Germans oppose tax cuts

Several times in the past, I have written about how Germans oppose tax cuts. Now, Germany is doing so well that tax revenue far exceeds budget plans – it's like Germany is undergoing the boom the US had in the 1990s. According to Deutsche Bank, tax revenue is up 10 percent, and the budget deficit is now below two percent of GDP.

The governing coalition has responded in an American way by saying it will lower taxes, but the Germans are having none of it. Economics journal Handelsblatt – the closest thing that Germany has to the Wall Street Journal – announced today that it is sending a copy of today's issue to all members of the FDP (Germany's libertarians, the party closest to the Democrats and Republicans as I once explained); the paper argues that the debt should be paid off before taxes are cut, and apparently readers overwhelmingly agreed, as the letters to the editor indicate.

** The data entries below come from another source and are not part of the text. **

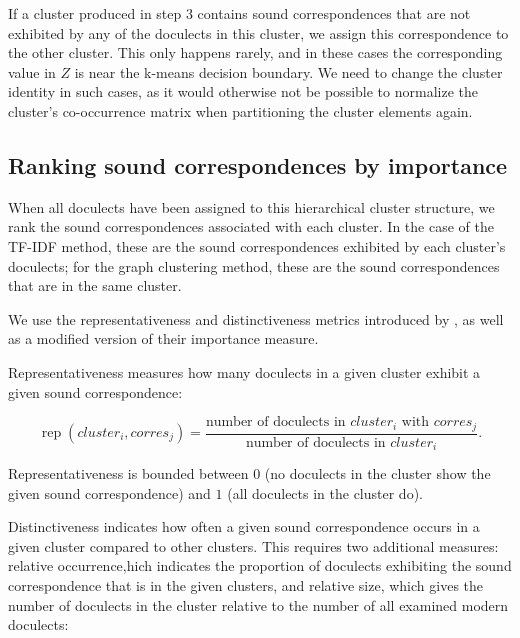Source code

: \documentclass[a4paper]{article}
\begin{document}

If a cluster produced in step 3 contains
sound correspondences that are not exhibited
by any of the doculects in this cluster,
we assign this correspondence to the other cluster.
This only happens rarely, and in these cases the corresponding
value in $Z$ is near the k-means decision boundary.
We need to change the cluster identity in such cases,
as it would otherwise not be possible to normalize
the cluster's co-occurrence matrix when partitioning
the cluster elements again.

\subsection{Ranking sound correspondences by importance}

When all doculects have been assigned to this hierarchical cluster structure,
we rank the sound correspondences associated with each cluster.
In the case of the TF-IDF method, these are
the sound correspondences exhibited by each cluster's doculects;
for the graph clustering method,
these are the sound correspondences that are in the same cluster.

We use the representativeness and distinctiveness metrics
introduced by \citet{wieling2011bipartite},
as well as a modified version of their importance measure.

Representativeness measures how many doculects in a given cluster
exhibit a given sound correspondence:

\begin{equation*}
\operatorname{rep}(cluster_i, corres_j) = 
\frac{\text{number of doculects in } cluster_i \text{ with }  corres_j}
{\text{number of doculects in }  cluster_i}
.
\end{equation*}

Representativeness is bounded between
$0$ (no doculects in the cluster show the given sound correspondence)
and $1$ (all doculects in the cluster do).

Distinctiveness indicates how often a given sound correspondence
occurs in a given cluster compared to other clusters. 
This requires two additional measures:
relative occurrence,hich indicates the proportion
of doculects exhibiting the sound correspondence
that is in the given clusters,
and relative size, which gives the number of doculects 
in the cluster relative to the number of all examined modern doculects:
\end{document}
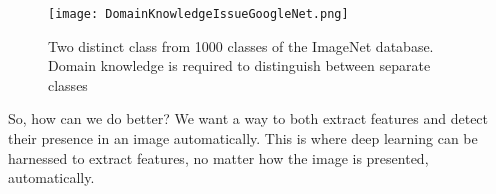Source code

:  \begin{figure}[H]
 	\centering
 	\texttt{[image: DomainKnowledgeIssueGoogleNet.png]}
 	\caption{Two distinct class from 1000 classes of the ImageNet database. Domain knowledge is required to distinguish between separate classes}
 	\label{fig:FeatureExtractionIssue}
 \end{figure}
 

 So, how can we do better? We want a way to both extract features and detect their presence in an image automatically. This is where deep learning can be harnessed to extract features, no matter how the image is presented, automatically.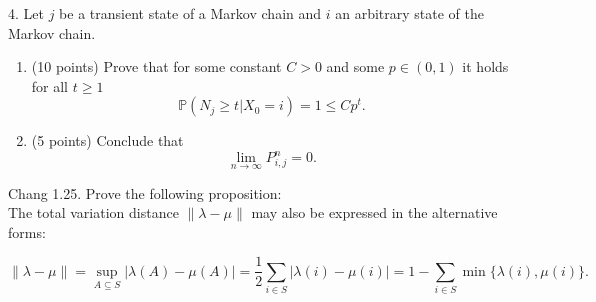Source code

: \documentclass{article}
\begin{document}
4. Let $j$ be a transient state of a Markov chain and $i$ an arbitrary state of the Markov chain.
 
\begin{enumerate}[label=(\alph*)]
    \item (10 points) Prove that for some constant $C > 0$ and some $p \in (0,1)$ it holds for all $t \geq 1$
\[
\mathbb{P}(N_j \geq t | X_0 = i) = 1 \leq C p^t.
\]

\item (5 points) Conclude that 
\[
\lim_{n \to \infty} P^n_{i,j} = 0.
\]
\end{enumerate}

Chang 1.25. Prove the following proposition:  \\
The total variation distance $\|\lambda - \mu\|$ may also be expressed in the alternative forms:

\[
\|\lambda - \mu\| = \sup_{A \subseteq S} |\lambda(A) - \mu(A)| = \frac{1}{2} \sum_{i \in S} |\lambda(i) - \mu(i)| = 1 - \sum_{i \in S} \min\{\lambda(i), \mu(i)\}.
\]
\end{document}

As I mentioned in that blog post about the FDP, what started off in Germany and Austria – and partly in Freiburg – as "ordoliberalism" has become a blanket call for smaller government in the US. But the original idea lives on in Germany, and yesterday the editor of Handelsblatt published an editorial entitled "Der große Selbstbetrug" (which could be loosely translated as "Facing the facts"), in which he argues, as he himself puts it, along "ordopolitical" lines that "we should pay down our debt before we fritter away our future capital."

So there you have it – German politicians continue to propose tax cuts, and Germans will have none of it, with the people behind Germany's version of the Wall Street Journal being among the most vehemently opposed.